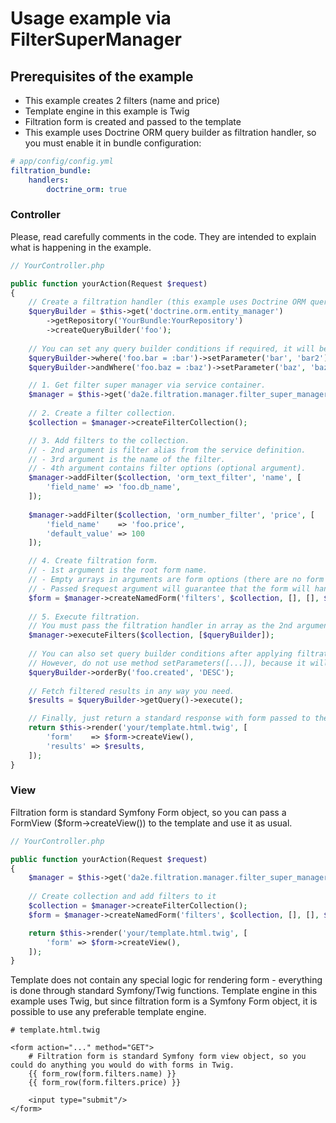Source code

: # Usage example via FilterSuperManager

## Prerequisites of the example

- This example creates 2 filters (name and price)
- Template engine in this example is Twig
- Filtration form is created and passed to the template
- This example uses Doctrine ORM query builder as filtration handler, so you must enable it in bundle configuration:
```yaml
# app/config/config.yml
filtration_bundle:
    handlers:
        doctrine_orm: true
```

### Controller

Please, read carefully comments in the code. They are intended to explain what is happening in the example.

```php
// YourController.php

public function yourAction(Request $request)
{
    // Create a filtration handler (this example uses Doctrine ORM query builder).
    $queryBuilder = $this->get('doctrine.orm.entity_manager')
        ->getRepository('YourBundle:YourRepository')
        ->createQueryBuilder('foo');
        
    // You can set any query builder conditions if required, it will be kept along with the applied filters.
    $queryBuilder->where('foo.bar = :bar')->setParameter('bar', 'bar2');
    $queryBuilder->andWhere('foo.baz = :baz')->setParameter('baz', 'baz2');

    // 1. Get filter super manager via service container.
    $manager = $this->get('da2e.filtration.manager.filter_super_manager');
    
    // 2. Create a filter collection.
    $collection = $manager->createFilterCollection();

    // 3. Add filters to the collection.
    // - 2nd argument is filter alias from the service definition.
    // - 3rd argument is the name of the filter.
    // - 4th argument contains filter options (optional argument).
    $manager->addFilter($collection, 'orm_text_filter', 'name', [
        'field_name' => 'foo.db_name',
    ]);
    
    $manager->addFilter($collection, 'orm_number_filter', 'price', [
        'field_name'    => 'foo.price', 
        'default_value' => 100
    ]);

    // 4. Create filtration form.
    // - 1st argument is the root form name.
    // - Empty arrays in arguments are form options (there are no form options in this example).
    // - Passed $request argument will guarantee that the form will handle the request ($form->handleRequest($request)).
    $form = $manager->createNamedForm('filters', $collection, [], [], $request);
    
    // 5. Execute filtration.
    // You must pass the filtration handler in array as the 2nd argument.    
    $manager->executeFilters($collection, [$queryBuilder]);
    
    // You can also set query builder conditions after applying filtration.
    // However, do not use method setParameters([...]), because it will override everything set while applying filters.
    $queryBuilder->orderBy('foo.created', 'DESC');
    
    // Fetch filtered results in any way you need.
    $results = $queryBuilder->getQuery()->execute();

    // Finally, just return a standard response with form passed to the template.
    return $this->render('your/template.html.twig', [
        'form'    => $form->createView(),
        'results' => $results,
    ]);
}
```

### View

Filtration form is standard Symfony Form object, so you can pass a FormView ($form->createView()) to the template and use it as usual.

```php
// YourController.php

public function yourAction(Request $request)
{
    $manager = $this->get('da2e.filtration.manager.filter_super_manager');
    
    // Create collection and add filters to it
    $collection = $manager->createFilterCollection();
    $form = $manager->createNamedForm('filters', $collection, [], [], $request);

    return $this->render('your/template.html.twig', [
        'form' => $form->createView(),
    ]);
}
```

Template does not contain any special logic for rendering form - everything is done through standard Symfony/Twig functions.
Template engine in this example uses Twig, but since filtration form is a Symfony Form object, it is possible to use any preferable template engine.

```twig
# template.html.twig

<form action="..." method="GET">
    # Filtration form is standard Symfony form view object, so you could do anything you would do with forms in Twig.
    {{ form_row(form.filters.name) }}
    {{ form_row(form.filters.price) }}
    
    <input type="submit"/>
</form>
```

## [Work instruction]
Say how many lines in the listing above hold "engine". Give the number only.

## [Exercise solution]
2